BEGIN

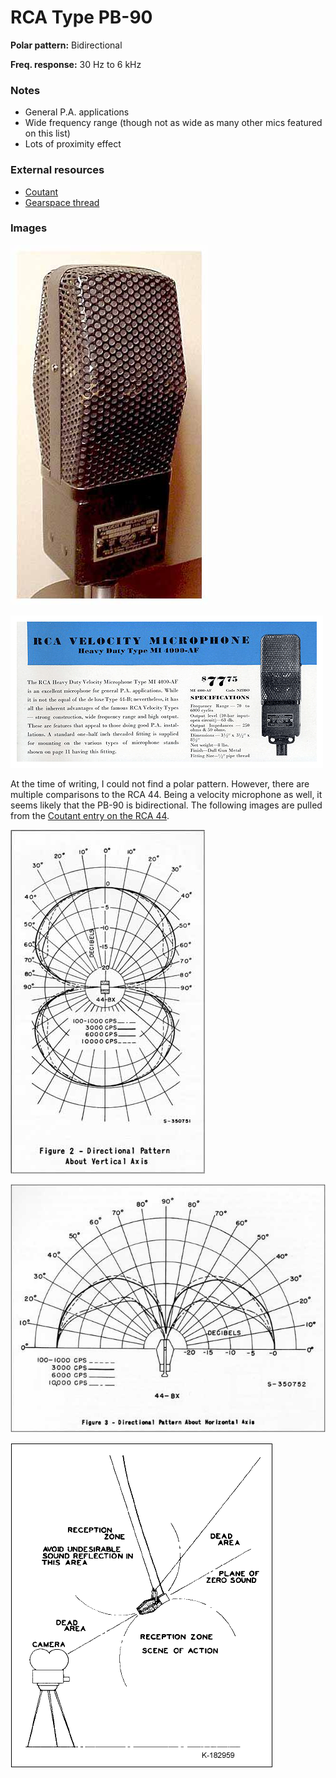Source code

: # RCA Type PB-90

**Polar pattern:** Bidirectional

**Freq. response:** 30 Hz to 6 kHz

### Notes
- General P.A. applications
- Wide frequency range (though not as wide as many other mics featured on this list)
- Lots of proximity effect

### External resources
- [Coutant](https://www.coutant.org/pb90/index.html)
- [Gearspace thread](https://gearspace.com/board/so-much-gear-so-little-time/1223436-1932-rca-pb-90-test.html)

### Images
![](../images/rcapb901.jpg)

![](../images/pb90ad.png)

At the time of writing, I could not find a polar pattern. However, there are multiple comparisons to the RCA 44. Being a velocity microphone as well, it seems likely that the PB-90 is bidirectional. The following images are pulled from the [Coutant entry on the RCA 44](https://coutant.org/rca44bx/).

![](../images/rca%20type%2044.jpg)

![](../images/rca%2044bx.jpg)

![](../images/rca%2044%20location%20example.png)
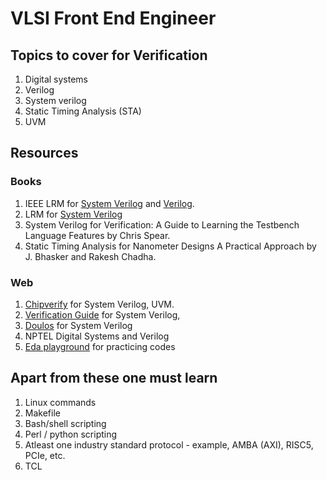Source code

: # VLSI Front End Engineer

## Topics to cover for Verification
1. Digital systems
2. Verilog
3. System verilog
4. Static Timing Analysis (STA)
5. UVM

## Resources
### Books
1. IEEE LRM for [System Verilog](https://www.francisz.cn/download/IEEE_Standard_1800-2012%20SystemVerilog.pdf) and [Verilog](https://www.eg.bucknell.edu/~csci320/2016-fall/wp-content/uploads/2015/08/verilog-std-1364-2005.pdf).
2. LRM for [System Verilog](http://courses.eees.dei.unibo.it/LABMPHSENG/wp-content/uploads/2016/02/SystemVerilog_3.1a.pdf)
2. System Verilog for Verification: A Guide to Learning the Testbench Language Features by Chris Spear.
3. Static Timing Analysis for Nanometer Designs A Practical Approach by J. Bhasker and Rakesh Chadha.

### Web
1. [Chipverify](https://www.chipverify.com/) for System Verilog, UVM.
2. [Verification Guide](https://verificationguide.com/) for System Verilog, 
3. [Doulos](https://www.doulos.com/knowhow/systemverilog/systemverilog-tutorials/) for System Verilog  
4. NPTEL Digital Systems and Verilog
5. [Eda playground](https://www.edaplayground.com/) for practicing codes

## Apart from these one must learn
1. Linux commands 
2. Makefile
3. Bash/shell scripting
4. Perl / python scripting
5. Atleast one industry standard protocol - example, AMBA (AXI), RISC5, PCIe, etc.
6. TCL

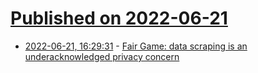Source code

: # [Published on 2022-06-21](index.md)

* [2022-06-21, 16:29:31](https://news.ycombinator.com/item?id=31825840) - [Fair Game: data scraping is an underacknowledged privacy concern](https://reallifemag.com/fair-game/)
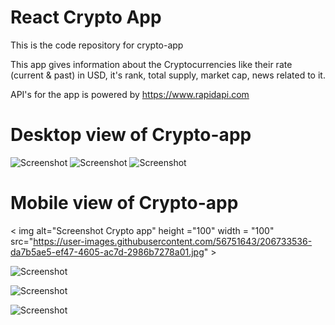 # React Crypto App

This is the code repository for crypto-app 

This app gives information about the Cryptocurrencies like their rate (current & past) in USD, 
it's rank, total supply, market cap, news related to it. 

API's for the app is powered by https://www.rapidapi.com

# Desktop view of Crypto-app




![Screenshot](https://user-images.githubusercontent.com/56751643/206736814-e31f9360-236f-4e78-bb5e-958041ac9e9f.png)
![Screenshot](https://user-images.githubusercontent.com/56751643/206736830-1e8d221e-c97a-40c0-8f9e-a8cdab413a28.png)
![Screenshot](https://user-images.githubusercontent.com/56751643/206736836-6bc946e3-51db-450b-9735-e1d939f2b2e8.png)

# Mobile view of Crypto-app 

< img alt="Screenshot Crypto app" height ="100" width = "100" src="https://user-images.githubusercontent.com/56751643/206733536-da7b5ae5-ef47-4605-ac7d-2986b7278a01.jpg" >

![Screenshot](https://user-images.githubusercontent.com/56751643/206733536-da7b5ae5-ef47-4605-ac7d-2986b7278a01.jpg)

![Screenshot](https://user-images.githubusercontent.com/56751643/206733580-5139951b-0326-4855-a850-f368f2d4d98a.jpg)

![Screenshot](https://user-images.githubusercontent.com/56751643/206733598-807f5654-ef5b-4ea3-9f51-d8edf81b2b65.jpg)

END

■ **AIM OF THE TASK**
Except for the pictures, return every line of the material exactly.

■ **EXERCISE RESPONSE**
Source code

: # RCA Type PB-90

**Polar pattern:** Bidirectional

**Freq. response:** 30 Hz to 6 kHz

### Notes
- General P.A. applications
- Wide frequency range (though not as wide as many other mics featured on this list)
- Lots of proximity effect

### External resources
- [Coutant](https://www.coutant.org/pb90/index.html)
- [Gearspace thread](https://gearspace.com/board/so-much-gear-so-little-time/1223436-1932-rca-pb-90-test.html)

### Images
![](../images/rcapb901.jpg)

![](../images/pb90ad.png)

At the time of writing, I could not find a polar pattern. However, there are multiple comparisons to the RCA 44. Being a velocity microphone as well, it seems likely that the PB-90 is bidirectional. The following images are pulled from the [Coutant entry on the RCA 44](https://coutant.org/rca44bx/).

![](../images/rca%20type%2044.jpg)

![](../images/rca%2044bx.jpg)

![](../images/rca%2044%20location%20example.png)
Source code

: # VLSI Front End Engineer

## Topics to cover for Verification
1. Digital systems
2. Verilog
3. System verilog
4. Static Timing Analysis (STA)
5. UVM

## Resources
### Books
1. IEEE LRM for [System Verilog](https://www.francisz.cn/download/IEEE_Standard_1800-2012%20SystemVerilog.pdf) and [Verilog](https://www.eg.bucknell.edu/~csci320/2016-fall/wp-content/uploads/2015/08/verilog-std-1364-2005.pdf).
2. LRM for [System Verilog](http://courses.eees.dei.unibo.it/LABMPHSENG/wp-content/uploads/2016/02/SystemVerilog_3.1a.pdf)
2. System Verilog for Verification: A Guide to Learning the Testbench Language Features by Chris Spear.
3. Static Timing Analysis for Nanometer Designs A Practical Approach by J. Bhasker and Rakesh Chadha.

### Web
1. [Chipverify](https://www.chipverify.com/) for System Verilog, UVM.
2. [Verification Guide](https://verificationguide.com/) for System Verilog, 
3. [Doulos](https://www.doulos.com/knowhow/systemverilog/systemverilog-tutorials/) for System Verilog  
4. NPTEL Digital Systems and Verilog
5. [Eda playground](https://www.edaplayground.com/) for practicing codes

## Apart from these one must learn
1. Linux commands 
2. Makefile
3. Bash/shell scripting
4. Perl / python scripting
5. Atleast one industry standard protocol - example, AMBA (AXI), RISC5, PCIe, etc.
6. TCL

Source code

: # [Published on 2022-06-21](index.md)

* [2022-06-21, 16:29:31](https://news.ycombinator.com/item?id=31825840) - [Fair Game: data scraping is an underacknowledged privacy concern](https://reallifemag.com/fair-game/)
 # React Crypto App

This is the code repository for crypto-app 

This app gives information about the Cryptocurrencies like their rate (current & past) in USD, 
it's rank, total supply, market cap, news related to it. 

API's for the app is powered by https://www.rapidapi.com

# Desktop view of Crypto-app




![Screenshot](https://user-images.githubusercontent.com/56751643/206736814-e31f9360-236f-4e78-bb5e-958041ac9e9f.png)
![Screenshot](https://user-images.githubusercontent.com/56751643/206736830-1e8d221e-c97a-40c0-8f9e-a8cdab413a28.png)
![Screenshot](https://user-images.githubusercontent.com/56751643/206736836-6bc946e3-51db-450b-9735-e1d939f2b2e8.png)

# Mobile view of Crypto-app 

< img alt="Screenshot Crypto app" height ="100" width = "100" src="https://user-images.githubusercontent.com/56751643/206733536-da7b5ae5-ef47-4605-ac7d-2986b7278a01.jpg" >

![Screenshot](https://user-images.githubusercontent.com/56751643/206733536-da7b5ae5-ef47-4605-ac7d-2986b7278a01.jpg)

![Screenshot](https://user-images.githubusercontent.com/56751643/206733580-5139951b-0326-4855-a850-f368f2d4d98a.jpg)

![Screenshot](https://user-images.githubusercontent.com/56751643/206733598-807f5654-ef5b-4ea3-9f51-d8edf81b2b65.jpg)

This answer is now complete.